**TASK REQUIREMENTS**
Filter the records below for the word "would". Keep each line that has it.

BEGIN

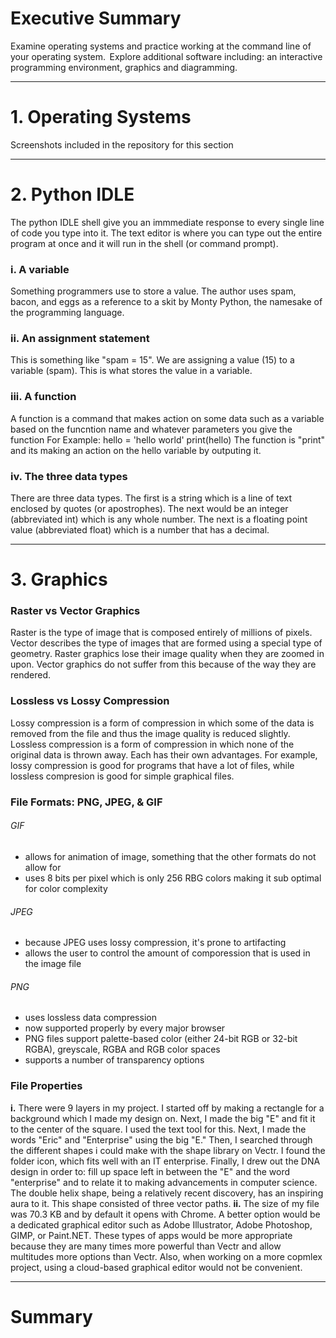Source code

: # Executive Summary
Examine operating systems and practice working at the command line of your operating system. 
Explore additional software including: an interactive programming environment, graphics and diagramming.  
___

# 1. Operating Systems
Screenshots included in the repository for this section
___

# 2. Python IDLE
The python IDLE shell give you an immmediate response to every single line of code you type into it. The text editor is where you can type out the entire program at once and it will run in the shell (or command prompt).
### i. A variable
Something programmers use to store a value. The author uses spam, bacon, and eggs as a reference to a skit by Monty Python, the namesake of the programming language.
### ii. An assignment statement
This is something like "spam = 15". We are assigning a value (15) to a variable (spam). This is what stores the value in a variable.
### iii. A function
A function is a command that makes action on some data such as a variable based on the funcntion name and whatever parameters you give the function
For Example:
  hello = 'hello world'
  print(hello)
The function is "print" and its making an action on the hello variable by outputing it.
### iv. The three data types
There are three data types. The first is a string which is a line of text enclosed by quotes (or apostrophes). The next would be an integer (abbreviated int) which is any whole number. The next is a floating point value (abbreviated float) which is a number that has a decimal.
___

# 3. Graphics
### Raster vs Vector Graphics
Raster is the type of image that is composed entirely of millions of pixels. Vector describes the type of images that are formed using a special type of geometry. Raster graphics lose their image quality when they are zoomed in upon. Vector graphics do not suffer from this because of the way they are rendered.
### Lossless vs Lossy Compression
Lossy compression is a form of compression in which some of the data is removed from the file and thus the image quality is reduced slightly. Lossless compression is a form of compression in which none of the original data is thrown away. Each has their own advantages. For example, lossy compression is good for programs that have a lot of files, while lossless compresion is good for simple graphical files.
### File Formats: PNG, JPEG, & GIF
###### GIF
<ul>
  <li>allows for animation of image, something that the other formats do not allow for</li>
  <li>uses 8 bits per pixel which is only 256 RBG colors making it sub optimal for color complexity</li>
</ul>

###### JPEG
<ul>
  <li>because JPEG uses lossy compression, it's prone to artifacting</li>
  <li>allows the user to control the amount of comporession that is used in the image file</li>
</ul>

###### PNG
<ul>
  <li>uses lossless data compression</li>
  <li>now supported properly by every major browser</li>
  <li>PNG files support palette-based color (either 24-bit RGB or 32-bit RGBA), greyscale, RGBA and RGB color spaces</li>
  <li>supports a number of transparency options</li>
</ul>

### File Properties
**i.** There were 9 layers in my project. I started off by making a rectangle for a background which I made my design on. Next, I made the big "E" and fit it to the center of the square. I used the text tool for this. Next, I made the words "Eric" and "Enterprise" using the big "E." Then, I searched through the different shapes i could make with the shape library on Vectr. I found the folder icon, which fits well with an IT enterprise. Finally, I drew out the DNA design in order to: fill up space left in between the "E" and the word "enterprise" and to relate it to making advancements in computer science. The double helix shape, being a relatively recent discovery, has an inspiring aura to it. This shape consisted of three vector paths.
**ii.** The size of my file was 70.3 KB and by default it opens with Chrome. A better option would be a dedicated graphical editor such as Adobe Illustrator, Adobe Photoshop, GIMP, or Paint.NET. These types of apps would be more appropriate because they are many times more powerful than Vectr and allow multitudes more options than Vectr. Also, when working on a more copmlex project, using a cloud-based graphical editor would not be convenient.
___
# Summary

END

**THE ANSWER**
There are three data types. The first is a string which is a line of text enclosed by quotes (or apostrophes). The next would be an integer (abbreviated int) which is any whole number. The next is a floating point value (abbreviated float) which is a number that has a decimal.
**ii.** The size of my file was 70.3 KB and by default it opens with Chrome. A better option would be a dedicated graphical editor such as Adobe Illustrator, Adobe Photoshop, GIMP, or Paint.NET. These types of apps would be more appropriate because they are many times more powerful than Vectr and allow multitudes more options than Vectr. Also, when working on a more copmlex project, using a cloud-based graphical editor would not be convenient.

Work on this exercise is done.